Invece, è un’orrenda realtà.
Formalmente, in Afghanistan il divieto di praticare sport in pubblico non esiste, ma il vicepresidente della “Commissione Culturale”, Ahmadullah Wasiq, nei giorni scorsi ha spiegato che “non è necessario” per le donne fare attività sportiva, in particolare in pubblico. I militanti contattano le famiglie, ordinando di proibire alle figlie di fare sport, se non vogliono pagare “conseguenze molto serie e inaspettate”. E poi, cercano quelle che in passato hanno intrapreso questa strada, esponendosi.
Un salto indietro di mezzo secolo, perché già negli anni settanta c’erano a Kabul squadre di pallavolo, e poi di calcio, cricket e altri sport.
“Non vogliamo che altre facciano la stessa fine”, dichiara alla Bbc Zahra Fayazi, per sette anni titolare nella nazionale afghana e in contatto con le atlete intrappolate nel paese: ”Hanno cambiato casa, si sono trasferite in altre province per sfuggire alla caccia dei talebani.

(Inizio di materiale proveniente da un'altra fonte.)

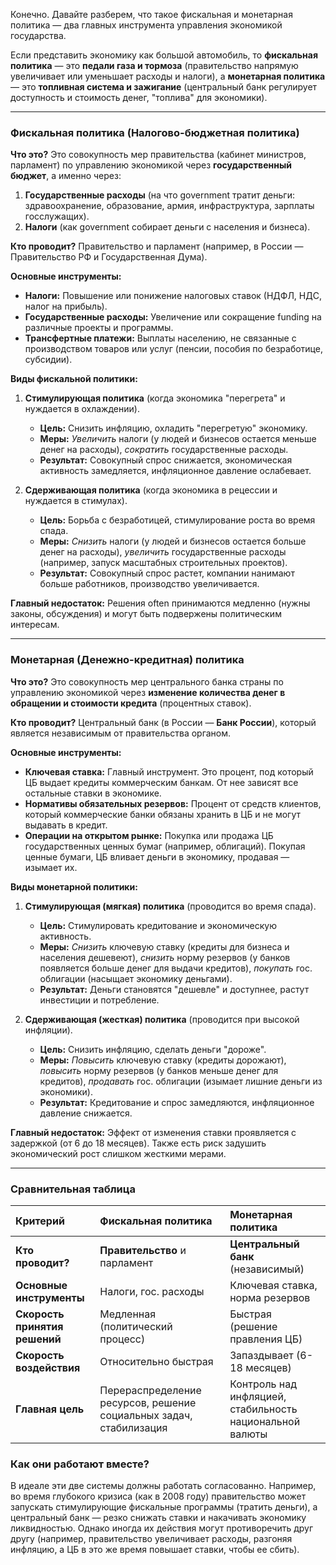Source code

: Конечно. Давайте разберем, что такое фискальная и монетарная политика — два главных инструмента управления экономикой государства.

Если представить экономику как большой автомобиль, то **фискальная политика** — это **педали газа и тормоза** (правительство напрямую увеличивает или уменьшает расходы и налоги), а **монетарная политика** — это **топливная система и зажигание** (центральный банк регулирует доступность и стоимость денег, "топлива" для экономики).

---

### Фискальная политика (Налогово-бюджетная политика)

**Что это?**
Это совокупность мер правительства (кабинет министров, парламент) по управлению экономикой через **государственный бюджет**, а именно через:
1.  **Государственные расходы** (на что government тратит деньги: здравоохранение, образование, армия, инфраструктура, зарплаты госслужащих).
2.  **Налоги** (как government собирает деньги с населения и бизнеса).

**Кто проводит?** Правительство и парламент (например, в России — Правительство РФ и Государственная Дума).

**Основные инструменты:**
*   **Налоги:** Повышение или понижение налоговых ставок (НДФЛ, НДС, налог на прибыль).
*   **Государственные расходы:** Увеличение или сокращение funding на различные проекты и программы.
*   **Трансфертные платежи:** Выплаты населению, не связанные с производством товаров или услуг (пенсии, пособия по безработице, субсидии).

**Виды фискальной политики:**

1.  **Стимулирующая политика** (когда экономика "перегрета" и нуждается в охлаждении).
    *   **Цель:** Снизить инфляцию, охладить "перегретую" экономику.
    *   **Меры:** *Увеличить* налоги (у людей и бизнесов остается меньше денег на расходы), *сократить* государственные расходы.
    *   **Результат:** Совокупный спрос снижается, экономическая активность замедляется, инфляционное давление ослабевает.

2.  **Сдерживающая политика** (когда экономика в рецессии и нуждается в стимулах).
    *   **Цель:** Борьба с безработицей, стимулирование роста во время спада.
    *   **Меры:** *Снизить* налоги (у людей и бизнесов остается больше денег на расходы), *увеличить* государственные расходы (например, запуск масштабных строительных проектов).
    *   **Результат:** Совокупный спрос растет, компании нанимают больше работников, производство увеличивается.

**Главный недостаток:** Решения often принимаются медленно (нужны законы, обсуждения) и могут быть подвержены политическим интересам.

---

### Монетарная (Денежно-кредитная) политика

**Что это?**
Это совокупность мер центрального банка страны по управлению экономикой через **изменение количества денег в обращении и стоимости кредита** (процентных ставок).

**Кто проводит?** Центральный банк (в России — **Банк России**), который является независимым от правительства органом.

**Основные инструменты:**
*   **Ключевая ставка:** Главный инструмент. Это процент, под который ЦБ выдает кредиты коммерческим банкам. От нее зависят все остальные ставки в экономике.
*   **Нормативы обязательных резервов:** Процент от средств клиентов, который коммерческие банки обязаны хранить в ЦБ и не могут выдавать в кредит.
*   **Операции на открытом рынке:** Покупка или продажа ЦБ государственных ценных бумаг (например, облигаций). Покупая ценные бумаги, ЦБ вливает деньги в экономику, продавая — изымает их.

**Виды монетарной политики:**

1.  **Стимулирующая (мягкая) политика** (проводится во время спада).
    *   **Цель:** Стимулировать кредитование и экономическую активность.
    *   **Меры:** *Снизить* ключевую ставку (кредиты для бизнеса и населения дешевеют), *снизить* норму резервов (у банков появляется больше денег для выдачи кредитов), *покупать* гос. облигации (насыщает экономику деньгами).
    *   **Результат:** Деньги становятся "дешевле" и доступнее, растут инвестиции и потребление.

2.  **Сдерживающая (жесткая) политика** (проводится при высокой инфляции).
    *   **Цель:** Снизить инфляцию, сделать деньги "дороже".
    *   **Меры:** *Повысить* ключевую ставку (кредиты дорожают), *повысить* норму резервов (у банков меньше денег для кредитов), *продавать* гос. облигации (изымает лишние деньги из экономики).
    *   **Результат:** Кредитование и спрос замедляются, инфляционное давление снижается.

**Главный недостаток:** Эффект от изменения ставки проявляется с задержкой (от 6 до 18 месяцев). Также есть риск задушить экономический рост слишком жесткими мерами.

---

### Сравнительная таблица

| Критерий | Фискальная политика | Монетарная политика |
| :--- | :--- | :--- |
| **Кто проводит?** | **Правительство** и парламент | **Центральный банк** (независимый) |
| **Основные инструменты** | Налоги, гос. расходы | Ключевая ставка, норма резервов |
| **Скорость принятия решений** | Медленная (политический процесс) | Быстрая (решение правления ЦБ) |
| **Скорость воздействия** | Относительно быстрая | Запаздывает (6-18 месяцев) |
| **Главная цель** | Перераспределение ресурсов, решение социальных задач, стабилизация | Контроль над инфляцией, стабильность национальной валюты |

### Как они работают вместе?

В идеале эти две системы должны работать согласованно. Например, во время глубокого кризиса (как в 2008 году) правительство может запускать стимулирующие фискальные программы (тратить деньги), а центральный банк — резко снижать ставки и накачивать экономику ликвидностью. Однако иногда их действия могут противоречить друг другу (например, правительство увеличивает расходы, разгоняя инфляцию, а ЦБ в это же время повышает ставки, чтобы ее сбить).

Molte hanno bruciato le loro tute, l’abbigliamento sportivo per salvare sé stesse e le proprie famiglie. Sono spaventate a morte e cercano di cancellare tutto quello che ricorda lo sport”.
Quella di Mahjabin Hakimi è una triste pagina della nostra storia. Lo sport, qualunque esso sia e a qualunque livello esso si pratichi, non dovrebbe mai essere una colpa.